Problem. Retype, word for word, the lines from the first line of the entries through the line that holds "With this release OpenUI5 is upgraded from version 1.106"; leave out the pictures.

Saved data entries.
++++

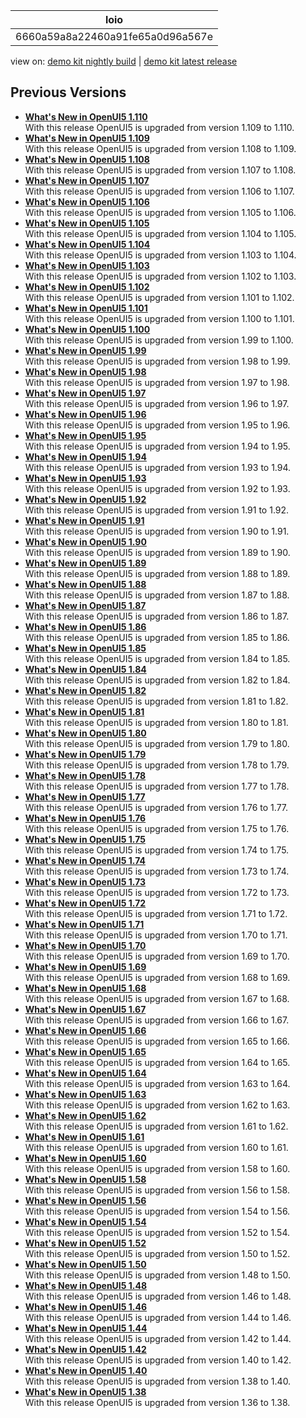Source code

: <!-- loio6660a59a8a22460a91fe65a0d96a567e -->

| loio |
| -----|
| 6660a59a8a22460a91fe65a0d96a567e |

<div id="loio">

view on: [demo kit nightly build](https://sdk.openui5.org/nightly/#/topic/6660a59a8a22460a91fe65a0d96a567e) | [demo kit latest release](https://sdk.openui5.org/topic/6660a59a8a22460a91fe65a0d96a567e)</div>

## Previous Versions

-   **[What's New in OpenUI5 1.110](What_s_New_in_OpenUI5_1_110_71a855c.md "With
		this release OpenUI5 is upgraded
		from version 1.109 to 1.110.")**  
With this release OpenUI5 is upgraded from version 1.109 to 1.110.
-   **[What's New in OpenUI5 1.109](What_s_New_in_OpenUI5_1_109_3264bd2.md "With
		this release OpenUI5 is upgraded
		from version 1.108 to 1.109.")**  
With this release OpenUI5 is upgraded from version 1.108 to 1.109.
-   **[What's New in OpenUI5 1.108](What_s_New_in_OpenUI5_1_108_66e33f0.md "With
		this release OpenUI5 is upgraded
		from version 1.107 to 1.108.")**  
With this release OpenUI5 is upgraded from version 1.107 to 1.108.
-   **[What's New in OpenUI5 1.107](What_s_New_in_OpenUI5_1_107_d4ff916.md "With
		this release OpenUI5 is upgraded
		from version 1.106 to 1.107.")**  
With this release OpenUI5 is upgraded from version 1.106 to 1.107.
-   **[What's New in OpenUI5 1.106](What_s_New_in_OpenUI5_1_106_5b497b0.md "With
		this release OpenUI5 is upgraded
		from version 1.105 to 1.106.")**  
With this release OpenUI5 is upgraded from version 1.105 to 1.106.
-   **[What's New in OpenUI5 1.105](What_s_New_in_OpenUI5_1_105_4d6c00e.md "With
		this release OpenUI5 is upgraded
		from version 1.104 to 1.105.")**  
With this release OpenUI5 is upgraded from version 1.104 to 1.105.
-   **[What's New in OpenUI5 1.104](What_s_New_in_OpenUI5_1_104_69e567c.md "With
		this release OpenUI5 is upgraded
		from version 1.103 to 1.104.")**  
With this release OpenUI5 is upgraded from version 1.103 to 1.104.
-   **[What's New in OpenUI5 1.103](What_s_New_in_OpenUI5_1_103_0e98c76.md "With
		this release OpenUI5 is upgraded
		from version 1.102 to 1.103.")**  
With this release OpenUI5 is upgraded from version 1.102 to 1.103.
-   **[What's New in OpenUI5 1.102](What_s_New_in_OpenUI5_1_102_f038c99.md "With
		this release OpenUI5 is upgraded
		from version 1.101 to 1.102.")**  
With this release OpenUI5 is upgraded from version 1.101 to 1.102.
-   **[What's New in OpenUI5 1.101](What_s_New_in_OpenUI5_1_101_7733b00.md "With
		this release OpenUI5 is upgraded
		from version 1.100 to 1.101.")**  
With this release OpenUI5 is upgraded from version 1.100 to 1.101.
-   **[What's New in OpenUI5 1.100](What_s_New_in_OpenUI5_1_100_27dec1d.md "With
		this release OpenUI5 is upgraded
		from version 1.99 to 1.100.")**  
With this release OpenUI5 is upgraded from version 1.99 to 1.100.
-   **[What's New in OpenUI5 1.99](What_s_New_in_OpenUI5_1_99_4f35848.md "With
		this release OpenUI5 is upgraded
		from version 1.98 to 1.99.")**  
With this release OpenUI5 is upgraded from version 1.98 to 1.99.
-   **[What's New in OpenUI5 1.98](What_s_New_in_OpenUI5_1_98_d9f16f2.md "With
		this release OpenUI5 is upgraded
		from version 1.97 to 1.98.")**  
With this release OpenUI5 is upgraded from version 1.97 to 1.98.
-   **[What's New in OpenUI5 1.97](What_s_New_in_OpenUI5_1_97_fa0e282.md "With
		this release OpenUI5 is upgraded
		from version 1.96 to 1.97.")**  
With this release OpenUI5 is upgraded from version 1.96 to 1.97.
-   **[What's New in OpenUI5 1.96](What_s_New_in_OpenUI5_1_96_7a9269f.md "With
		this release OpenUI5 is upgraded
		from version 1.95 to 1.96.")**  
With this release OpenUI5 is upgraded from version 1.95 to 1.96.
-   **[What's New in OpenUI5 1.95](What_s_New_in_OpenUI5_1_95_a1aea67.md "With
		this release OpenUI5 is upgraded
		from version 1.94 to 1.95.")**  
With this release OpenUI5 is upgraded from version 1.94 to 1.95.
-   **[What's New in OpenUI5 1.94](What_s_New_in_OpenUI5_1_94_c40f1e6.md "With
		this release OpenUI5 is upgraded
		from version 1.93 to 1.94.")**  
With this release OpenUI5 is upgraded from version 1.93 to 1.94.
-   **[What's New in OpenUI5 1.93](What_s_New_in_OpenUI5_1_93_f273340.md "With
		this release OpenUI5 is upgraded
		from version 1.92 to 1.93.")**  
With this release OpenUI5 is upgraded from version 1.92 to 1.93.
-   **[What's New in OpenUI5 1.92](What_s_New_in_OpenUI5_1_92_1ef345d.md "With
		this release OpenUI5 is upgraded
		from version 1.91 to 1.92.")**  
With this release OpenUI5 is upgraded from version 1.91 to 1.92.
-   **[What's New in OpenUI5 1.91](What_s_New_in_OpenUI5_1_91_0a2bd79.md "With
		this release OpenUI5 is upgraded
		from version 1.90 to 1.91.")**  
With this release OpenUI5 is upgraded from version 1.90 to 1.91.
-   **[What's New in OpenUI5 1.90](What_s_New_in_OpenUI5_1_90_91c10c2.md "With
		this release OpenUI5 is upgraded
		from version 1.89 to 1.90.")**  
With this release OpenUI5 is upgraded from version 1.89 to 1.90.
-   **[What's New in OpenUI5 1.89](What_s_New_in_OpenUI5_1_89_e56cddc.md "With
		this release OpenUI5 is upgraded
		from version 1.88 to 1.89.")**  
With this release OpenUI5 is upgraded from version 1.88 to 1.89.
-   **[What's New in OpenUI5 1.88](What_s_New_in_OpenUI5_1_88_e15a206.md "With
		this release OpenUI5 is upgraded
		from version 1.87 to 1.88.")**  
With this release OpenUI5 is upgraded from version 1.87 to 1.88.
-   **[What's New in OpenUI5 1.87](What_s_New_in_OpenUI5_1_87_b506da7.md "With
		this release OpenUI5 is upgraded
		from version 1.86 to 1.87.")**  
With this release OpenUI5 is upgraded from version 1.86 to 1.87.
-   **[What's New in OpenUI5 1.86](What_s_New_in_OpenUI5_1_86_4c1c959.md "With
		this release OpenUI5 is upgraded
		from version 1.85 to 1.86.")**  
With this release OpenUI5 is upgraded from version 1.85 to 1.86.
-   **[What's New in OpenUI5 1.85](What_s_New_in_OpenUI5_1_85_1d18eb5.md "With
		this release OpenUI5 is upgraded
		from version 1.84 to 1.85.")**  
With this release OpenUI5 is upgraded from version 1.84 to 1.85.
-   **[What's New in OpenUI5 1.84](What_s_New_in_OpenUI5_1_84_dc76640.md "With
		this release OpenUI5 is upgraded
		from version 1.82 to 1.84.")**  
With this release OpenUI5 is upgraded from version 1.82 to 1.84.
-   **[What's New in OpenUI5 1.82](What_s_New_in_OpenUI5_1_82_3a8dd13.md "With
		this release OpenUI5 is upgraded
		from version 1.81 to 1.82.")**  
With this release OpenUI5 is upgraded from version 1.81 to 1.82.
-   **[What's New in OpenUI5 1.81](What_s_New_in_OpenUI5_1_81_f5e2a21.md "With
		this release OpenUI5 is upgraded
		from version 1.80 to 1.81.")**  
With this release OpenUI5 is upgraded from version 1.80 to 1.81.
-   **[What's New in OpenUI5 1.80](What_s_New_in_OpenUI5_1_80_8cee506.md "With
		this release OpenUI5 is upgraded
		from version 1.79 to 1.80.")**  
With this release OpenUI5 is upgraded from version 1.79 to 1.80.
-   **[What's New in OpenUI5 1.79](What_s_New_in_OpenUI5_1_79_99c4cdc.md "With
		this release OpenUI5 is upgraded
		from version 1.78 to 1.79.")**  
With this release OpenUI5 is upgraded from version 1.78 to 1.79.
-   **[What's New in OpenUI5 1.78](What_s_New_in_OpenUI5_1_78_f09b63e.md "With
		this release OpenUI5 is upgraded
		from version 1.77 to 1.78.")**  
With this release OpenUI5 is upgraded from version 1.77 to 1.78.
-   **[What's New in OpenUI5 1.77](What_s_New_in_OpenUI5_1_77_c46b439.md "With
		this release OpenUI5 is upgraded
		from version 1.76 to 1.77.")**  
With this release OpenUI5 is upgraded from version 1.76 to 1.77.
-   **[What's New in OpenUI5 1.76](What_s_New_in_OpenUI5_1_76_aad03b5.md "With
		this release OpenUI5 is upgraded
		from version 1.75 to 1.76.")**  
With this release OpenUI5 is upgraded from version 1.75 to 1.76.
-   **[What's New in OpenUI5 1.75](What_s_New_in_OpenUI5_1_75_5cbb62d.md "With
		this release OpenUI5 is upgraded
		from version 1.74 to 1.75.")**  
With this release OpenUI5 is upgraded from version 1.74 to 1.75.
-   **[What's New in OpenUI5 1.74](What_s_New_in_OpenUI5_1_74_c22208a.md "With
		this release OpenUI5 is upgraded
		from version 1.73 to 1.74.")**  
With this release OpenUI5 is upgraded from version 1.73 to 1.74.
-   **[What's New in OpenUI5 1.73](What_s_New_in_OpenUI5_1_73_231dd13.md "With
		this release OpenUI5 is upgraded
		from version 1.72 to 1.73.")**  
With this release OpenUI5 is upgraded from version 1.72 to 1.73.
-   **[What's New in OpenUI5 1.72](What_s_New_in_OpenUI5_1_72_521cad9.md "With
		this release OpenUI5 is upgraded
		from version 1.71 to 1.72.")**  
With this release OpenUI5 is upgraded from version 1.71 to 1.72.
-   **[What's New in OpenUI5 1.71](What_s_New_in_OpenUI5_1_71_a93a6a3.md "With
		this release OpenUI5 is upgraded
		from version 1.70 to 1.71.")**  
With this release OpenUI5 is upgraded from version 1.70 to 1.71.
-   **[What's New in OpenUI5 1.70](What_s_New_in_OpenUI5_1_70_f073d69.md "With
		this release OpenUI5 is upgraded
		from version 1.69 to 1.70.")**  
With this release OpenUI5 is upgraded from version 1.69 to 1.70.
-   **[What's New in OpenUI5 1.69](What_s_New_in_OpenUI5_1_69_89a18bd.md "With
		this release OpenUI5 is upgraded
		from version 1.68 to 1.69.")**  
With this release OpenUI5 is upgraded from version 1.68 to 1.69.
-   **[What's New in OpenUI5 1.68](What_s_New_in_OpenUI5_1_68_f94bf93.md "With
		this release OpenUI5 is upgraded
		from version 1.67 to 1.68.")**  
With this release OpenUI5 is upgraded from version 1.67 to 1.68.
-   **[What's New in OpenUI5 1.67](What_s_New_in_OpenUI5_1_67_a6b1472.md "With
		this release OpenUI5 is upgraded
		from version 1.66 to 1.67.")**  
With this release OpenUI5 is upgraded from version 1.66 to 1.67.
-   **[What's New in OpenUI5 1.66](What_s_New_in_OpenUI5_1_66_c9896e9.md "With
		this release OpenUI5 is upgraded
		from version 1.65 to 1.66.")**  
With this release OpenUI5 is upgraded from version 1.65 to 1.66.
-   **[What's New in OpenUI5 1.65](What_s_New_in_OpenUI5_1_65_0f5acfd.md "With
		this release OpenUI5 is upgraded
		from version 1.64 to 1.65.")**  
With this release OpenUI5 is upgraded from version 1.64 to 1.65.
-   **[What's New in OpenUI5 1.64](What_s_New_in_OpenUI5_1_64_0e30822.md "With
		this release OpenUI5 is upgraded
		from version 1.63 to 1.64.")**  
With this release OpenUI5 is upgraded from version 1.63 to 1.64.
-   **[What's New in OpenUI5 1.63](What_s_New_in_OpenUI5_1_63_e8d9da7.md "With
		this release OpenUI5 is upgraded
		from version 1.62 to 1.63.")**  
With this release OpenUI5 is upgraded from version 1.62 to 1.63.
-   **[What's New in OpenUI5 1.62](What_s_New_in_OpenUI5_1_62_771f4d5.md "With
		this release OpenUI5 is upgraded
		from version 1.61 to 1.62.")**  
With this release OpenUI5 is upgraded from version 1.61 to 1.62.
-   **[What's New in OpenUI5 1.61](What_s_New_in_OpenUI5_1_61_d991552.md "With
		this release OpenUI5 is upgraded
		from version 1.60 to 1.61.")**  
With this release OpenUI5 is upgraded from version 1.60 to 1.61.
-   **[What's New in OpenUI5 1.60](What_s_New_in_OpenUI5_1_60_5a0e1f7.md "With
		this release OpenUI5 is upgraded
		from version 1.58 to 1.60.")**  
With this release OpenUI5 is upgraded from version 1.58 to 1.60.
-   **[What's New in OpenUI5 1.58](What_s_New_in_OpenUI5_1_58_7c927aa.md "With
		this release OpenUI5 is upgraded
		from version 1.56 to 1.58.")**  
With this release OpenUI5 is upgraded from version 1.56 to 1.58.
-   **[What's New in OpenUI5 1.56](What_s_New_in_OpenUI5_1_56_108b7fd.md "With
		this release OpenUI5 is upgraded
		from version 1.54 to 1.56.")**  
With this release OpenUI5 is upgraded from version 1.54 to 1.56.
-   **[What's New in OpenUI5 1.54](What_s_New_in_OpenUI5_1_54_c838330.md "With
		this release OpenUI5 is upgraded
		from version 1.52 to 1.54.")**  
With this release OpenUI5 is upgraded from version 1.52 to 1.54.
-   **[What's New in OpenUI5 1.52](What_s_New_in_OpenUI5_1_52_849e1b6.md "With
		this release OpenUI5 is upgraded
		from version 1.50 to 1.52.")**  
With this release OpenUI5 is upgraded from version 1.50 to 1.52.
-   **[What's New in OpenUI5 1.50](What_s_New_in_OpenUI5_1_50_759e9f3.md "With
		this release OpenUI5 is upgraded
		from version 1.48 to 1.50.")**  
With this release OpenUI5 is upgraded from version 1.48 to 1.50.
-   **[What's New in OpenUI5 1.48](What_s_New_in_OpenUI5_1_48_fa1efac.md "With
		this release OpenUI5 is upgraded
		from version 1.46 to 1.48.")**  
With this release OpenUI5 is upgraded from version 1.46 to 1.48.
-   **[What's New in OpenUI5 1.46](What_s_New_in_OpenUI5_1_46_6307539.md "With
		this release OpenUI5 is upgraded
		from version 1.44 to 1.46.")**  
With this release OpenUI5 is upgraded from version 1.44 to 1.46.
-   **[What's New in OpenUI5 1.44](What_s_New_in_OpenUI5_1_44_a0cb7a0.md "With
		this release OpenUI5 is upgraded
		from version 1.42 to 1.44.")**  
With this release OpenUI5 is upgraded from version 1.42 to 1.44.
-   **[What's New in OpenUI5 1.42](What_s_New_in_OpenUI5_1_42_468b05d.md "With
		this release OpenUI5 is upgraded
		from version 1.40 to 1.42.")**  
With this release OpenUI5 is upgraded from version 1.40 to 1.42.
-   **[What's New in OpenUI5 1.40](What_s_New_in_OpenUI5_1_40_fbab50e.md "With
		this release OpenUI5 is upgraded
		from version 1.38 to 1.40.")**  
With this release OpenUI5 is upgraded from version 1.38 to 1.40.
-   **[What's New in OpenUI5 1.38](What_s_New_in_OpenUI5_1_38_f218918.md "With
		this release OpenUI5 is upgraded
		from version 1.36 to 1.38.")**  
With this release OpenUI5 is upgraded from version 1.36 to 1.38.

++++

Solved problem.
Source code

: <!-- loio6660a59a8a22460a91fe65a0d96a567e -->

| loio |
| -----|
| 6660a59a8a22460a91fe65a0d96a567e |

<div id="loio">

view on: [demo kit nightly build](https://sdk.openui5.org/nightly/#/topic/6660a59a8a22460a91fe65a0d96a567e) | [demo kit latest release](https://sdk.openui5.org/topic/6660a59a8a22460a91fe65a0d96a567e)</div>

## Previous Versions

-   **[What's New in OpenUI5 1.110](What_s_New_in_OpenUI5_1_110_71a855c.md "With
		this release OpenUI5 is upgraded
		from version 1.109 to 1.110.")**  
With this release OpenUI5 is upgraded from version 1.109 to 1.110.
-   **[What's New in OpenUI5 1.109](What_s_New_in_OpenUI5_1_109_3264bd2.md "With
		this release OpenUI5 is upgraded
		from version 1.108 to 1.109.")**  
With this release OpenUI5 is upgraded from version 1.108 to 1.109.
-   **[What's New in OpenUI5 1.108](What_s_New_in_OpenUI5_1_108_66e33f0.md "With
		this release OpenUI5 is upgraded
		from version 1.107 to 1.108.")**  
With this release OpenUI5 is upgraded from version 1.107 to 1.108.
-   **[What's New in OpenUI5 1.107](What_s_New_in_OpenUI5_1_107_d4ff916.md "With
		this release OpenUI5 is upgraded
		from version 1.106 to 1.107.")**  
With this release OpenUI5 is upgraded from version 1.106 to 1.107.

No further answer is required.